Shopify will close its office spaces in major hugs like Toronto, Montreal and Berlin till 2021 as it reworks itself to become a “digital by default company,” where most employees will permanently work remotely, CEO Tobi Lutke tweeted Thursday.
“Office centricity is over,” he added.
Until recently, work happened in the office. We’ve always had some people remote, but they used the internet as a bridge to the office. This will reverse now. The future of the office is to act as an on-ramp to the same digital workplace that you can access from your #WFH setup.
— Tobi Lutke 🌳🌲🛒🕹 (@tobi) May 21, 2020
The point-of-sale company is used by industry giants like Canopy Growth Corp. (TSX: WEED), Aurora Cannabis, Inc. (TSX: ACB) and provincial retailers in British Columbia and Ontario.
Before the COVID-19 pandemic, some of the company’s 5,000 employees worked remotely but would use the internet to keep in contact with the office, Lutke tweeted.
“This will reverse now. The future of the office is to act as an on-ramp to the same digital workplace that can access from your #WFH [work from home] setup.”
It’s a Twitter announcement that gained over 28,000 likes and 6,400 retweets in under four hours.
Not all cannabis sector employees can follow Shopify’s lead
But luxuries like working from the safety of your own home won’t be a reality for a lot of the cannabis industry.
Canadian cannabis producers employed 9,200 people as of August 2019, according to Statistics Canada.
Read more: Canadian cannabis sector now employs 9,200: StatsCan
And those people are grouped together in greenhouses and production facilities, which can employ 250 people each.

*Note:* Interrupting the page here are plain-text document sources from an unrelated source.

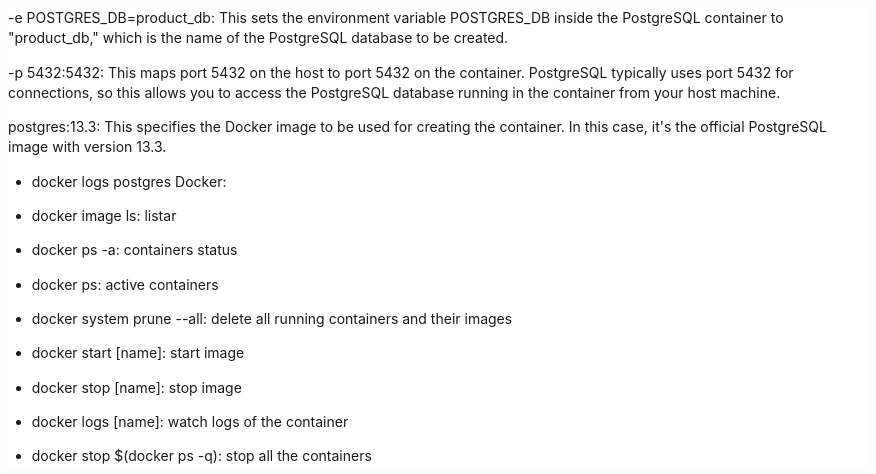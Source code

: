 -e POSTGRES_DB=product_db: This sets the environment variable POSTGRES_DB inside the PostgreSQL container to "product_db," which is the name of the PostgreSQL database to be created.

-p 5432:5432: This maps port 5432 on the host to port 5432 on the container. PostgreSQL typically uses port 5432 for connections, so this allows you to access the PostgreSQL database running in the container from your host machine.

postgres:13.3: This specifies the Docker image to be used for creating the container. In this case, it's the official PostgreSQL image with version 13.3.

- docker logs postgres
Docker:

- docker image ls: listar
- docker ps -a: containers status
- docker ps: active containers
- docker system prune --all: delete all running containers and their images
- docker start [name]: start image
- docker stop [name]: stop image
- docker logs [name]: watch logs of the container
- docker stop $(docker ps -q): stop all the containers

Large production facilities in other Canadian industries, like meat processing, have shone a clear warning light on the dangers of ignoring the importance of workplace safety. In April, three people died and over 600 were infected with COVID-19 while working at two of Alberta’s meat packing plants, The Tyee reported.
Spokespeople from Aurora, Tilray, Inc. (NASDAQ: TLRY), and Organigram (TSX: OGI), told Mugglehead in March they were cancelling business travel and allowing employees to work from home whenever they could. But considering lights are still on at grow facilities, many employees haven’t had the luxury of working from the safety of their living rooms.
Read more: COVID-19 pandemic puts Canadian cannabis operations in limbo
Other cannabis companies reported isolating employees from the outside world, or staging shifts or breaks to help employees physically distance from each other.
“COVID is challenging us all to work together in new ways. We choose to jump in the driver’s seat, instead of being passengers to the changes ahead. We cannot go back to the way things were. This isn’t a choice; this is the future,” Lutke tweeted.
Following a slump in early April, Shopify’s stock has been on a steep rise, moving from $546.21 April 1, 2020, to $1,118.22 at market close Thursday. That includes an $18 jump following Lutke’s tweet.